Le principe de l’évocation donne à l’anglais une extraordinaire souplesse, si on le compare au français par exemple, où la détermination nécessite toujours le recours à une préposition, à une périphrase (amphetamine dependants est rendu par "personnes ayant contracté une dépendance à l’égard des amphétamines" ) ou à un mot — adjectif ou adverbe — dont la forme et l’existence dépendent exclusivement de la tradition. L’expression anglaise malaria eradication and control est beaucoup plus légère et maniable que ses équivalents français éradication du paludisme et mesures de lutte contre cette maladie ou éradication du paludisme et lutte antipaludique, qui contiennent au minimum 50% de syllabes en plus. Mais le système français est remarquablement plus précis que le système anglais, qui est, de surcroît, coûteux.

C’est au sens littéral que j’emploie le mot "coûteux". Pendant la période où j’ai été réviseur à l’OMS, j’étais payé — et bien payé — uniquement pour relire des traductions faites par des professionnels, la plupart étaient licenciés ès lettres, beaucoup avaient vécu des années en Grande-Bretagne ou aux États-Unis et pour éliminer les erreurs provenant, non d’une méconnaissance de la langue, mais d’une méconnaissance des sujets traités.
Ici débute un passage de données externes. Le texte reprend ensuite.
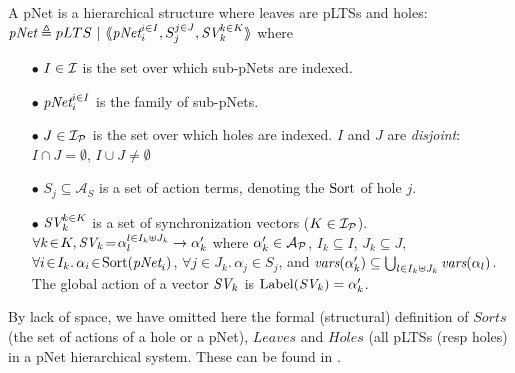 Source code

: \documentclass{lncs/llncs}
\def\AlgAS{\mathcal{A}_S}
\begin{document}
\begin{definition}[pNets]\label{def-pnets}
A pNet is a hierarchical structure where leaves are pLTSs and holes:\\
$\pNet\triangleq pLTS~|~\mylangle \pNet_i^{i\in I}, S_j^{j\in J}, \symb{SV}_k^{k\in K}\myrangle$
where
\begin{itemize}
\item[$\bullet$] $I \in \I$ is the set over which sub-pNets are indexed.
\item[$\bullet$] $\pNet_i^{i\in I}$ is the family of sub-pNets.

\item[$\bullet$] $J\in\I_\P$ is the set over which holes are indexed.
$I$ and $J$ are \emph{disjoint}: $I\cap J=\emptyset$,  $I\cup J\neq\emptyset$
\item[$\bullet$] $S_j \subseteq \AlgAS$ is a set of action terms, denoting the $\Sort$ of
hole $j$.

\item[$\bullet$] $\symb{SV}_k^{k\in K}$ is a set of
  synchronization vectors ($K\in\I_\P$). $\forall k\!\in\! K,
  \symb{SV}_k\!=\!\alpha_{l}^{l\in I_k \uplus J_k}\to\alpha'_k$ where
  $\alpha'_k\in \mathcal{A}_\P$, $I_k\subseteq I$, $J_k\subseteq J$,
  $\forall i\!\in\!
  I_k.\,\alpha_{i}\!\in\!\Sort(\pNet_i)$,  $\forall j\!\in\!
  J_k.\,\alpha_{j}\!\in\!S_j$, and $\vars(\alpha'_k)\subseteq \bigcup_{l\in I_k\uplus 
  J_k}{\vars({\alpha_l})}$. The global action of a vector $\symb{SV}_k$ is
$\Label(\symb{SV}_k) = \alpha'_k$.


\end{itemize}
\end{definition}

By lack of space, we have omitted here the formal (structural)
definition of $Sorts$ (the 
set of actions of a hole or a pNet), $Leaves$ and $Holes$ (all pLTSs
(resp holes) in a pNet hierarchical system. These can be found in \cite{henrio:Forte2016}.
\end{document}
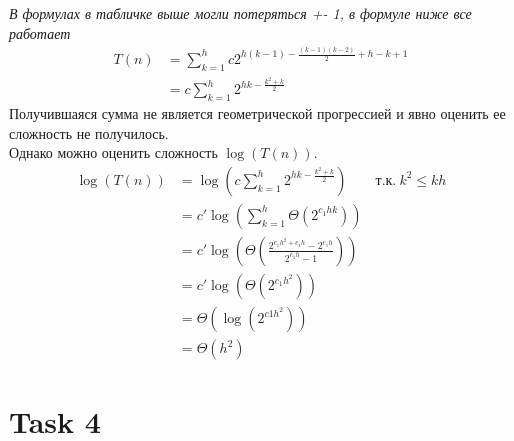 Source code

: \documentclass[12pt]{exam}
\begin{document}
\textit{В формулах в табличке выше могли потеряться +- 1, в формуле ниже все работает}\\
\begin{align*}
    T(n) &= \sum_{k = 1}^h c 2 ^ {h(k - 1) - \frac{(k - 1)(k - 2)}{2} + h - k + 1}  \\
         &= c \sum_{k = 1}^h 2 ^ {hk - \frac{k^2 + k}{2}}
\end{align*}
Получившаяся сумма не является геометрической прогрессией и явно оценить ее сложность не получилось. \\
Однако можно оценить сложность $\log (T(n))$. \\
\begin{align*}
\log (T(n)) &= \log (c \sum_{k = 1}^h 2 ^ {hk - \frac{k^2 + k}{2}}) \qquad \textit{т.к.} \: k^2 \leq kh \\
            &= c' \log \left( \sum_{k = 1}^h \Theta(2 ^ {c_1 h k}) \right) \\
            &= c' \log \left( \Theta \left( \frac{2^{c_1 h^2 + c_1h} - 2^{c_1h}}{2^{c_1h} - 1} \right) \right) \\
            &= c' \log \left( \Theta \left( 2^{c_1 h^2} \right)\right) \\
            &= \Theta \left( \log( 2^{c1 h^2} ) \right) \\
            &= \Theta (h^2)
\end{align*}

\section*{Task 4}
\end{document}
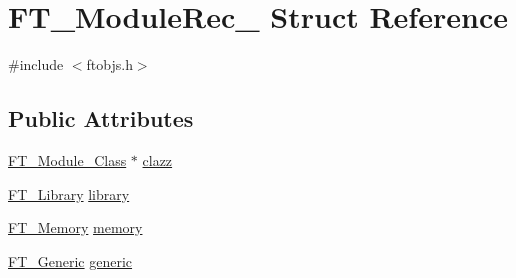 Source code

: \hypertarget{struct_f_t___module_rec__}{\section{F\-T\-\_\-\-Module\-Rec\-\_\- Struct Reference}
\label{struct_f_t___module_rec__}
}


{\ttfamily \#include $<$ftobjs.\-h$>$}

\subsection*{Public Attributes}
\begin{DoxyCompactItemize}
\item 
\hyperlink{ftmodapi_8h_a1bdc5c23cae8b7c61c05966edc4e8343}{F\-T\-\_\-\-Module\-\_\-\-Class} $\ast$ \hyperlink{struct_f_t___module_rec___ac762573dc13af2d2af190a9e855742f5}{clazz}
\item 
\hyperlink{freetype_8h_a92857f8bf079b7b9ef5d3ce74cf89ef5}{F\-T\-\_\-\-Library} \hyperlink{struct_f_t___module_rec___ac3d04fbdc2988bf9a39f4ad6d3cb4b5f}{library}
\item 
\hyperlink{ftsystem_8h_a67ec7ea35cde99a89a65e9f827a9ad3a}{F\-T\-\_\-\-Memory} \hyperlink{struct_f_t___module_rec___a33113e9eb2d6cd8ee6666da75ff8e108}{memory}
\item 
\hyperlink{fttypes_8h_ae15e8550dd7d863328686aadaead5c77}{F\-T\-\_\-\-Generic} \hyperlink{struct_f_t___module_rec___a860be13b9f239c42cacdbc5d6f81d44a}{generic}
\end{DoxyCompactItemize}


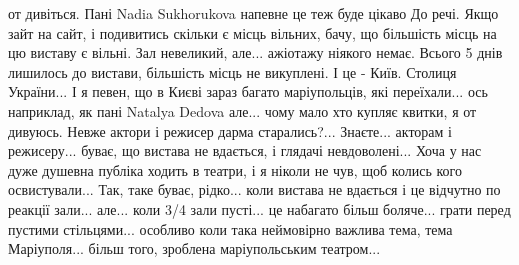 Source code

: от дивіться. Пані Nadia Sukhorukova напевне це теж буде цікаво До речі. Якщо
зайт на сайт, і подивитись скільки є місць вільних, бачу, що більшість місць на
цю виставу є вільні. Зал невеликий, але... ажіотажу ніякого немає. Всього 5
днів лишилось до вистави, більшість місць не викуплені. І це - Київ. Столиця
України... І я певен, що в Києві зараз багато маріупольців, які переїхали...
ось наприклад, як пані Natalya Dedova але... чому мало хто купляє квитки, я от
дивуюсь. Невже актори і режисер дарма старались?... Знаєте... акторам і
режисеру... буває, що вистава не вдається, і глядачі невдоволені... Хоча у нас
дуже душевна публіка ходить в театри, і я ніколи не чув, щоб колись кого
освистували... Так, таке буває, рідко... коли вистава не вдається і це відчутно
по реакції зали... але... коли 3/4 зали пусті... це набагато більш боляче...
грати перед пустими стільцями... особливо коли така неймовірно важлива тема,
тема Маріуполя... більш того, зроблена маріупольським театром...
Le grand public n’imagine pas le nombre d’heures perdues dans les services de traduction parce que les structures linguistiques anglaises sont fondées sur l’évocation. Il est arrivé, par exemple, qu’il faille écrire en Australie pour demander à un auteur si les sujets observés dans le German prisonner of war camp auquel il se référait vivaient dans un camp allié de prisonniers de guerre allemands ou dans un camp allemand de prisonniers de guerre alliés, l’expression anglaise étant susceptible des deux interprétations.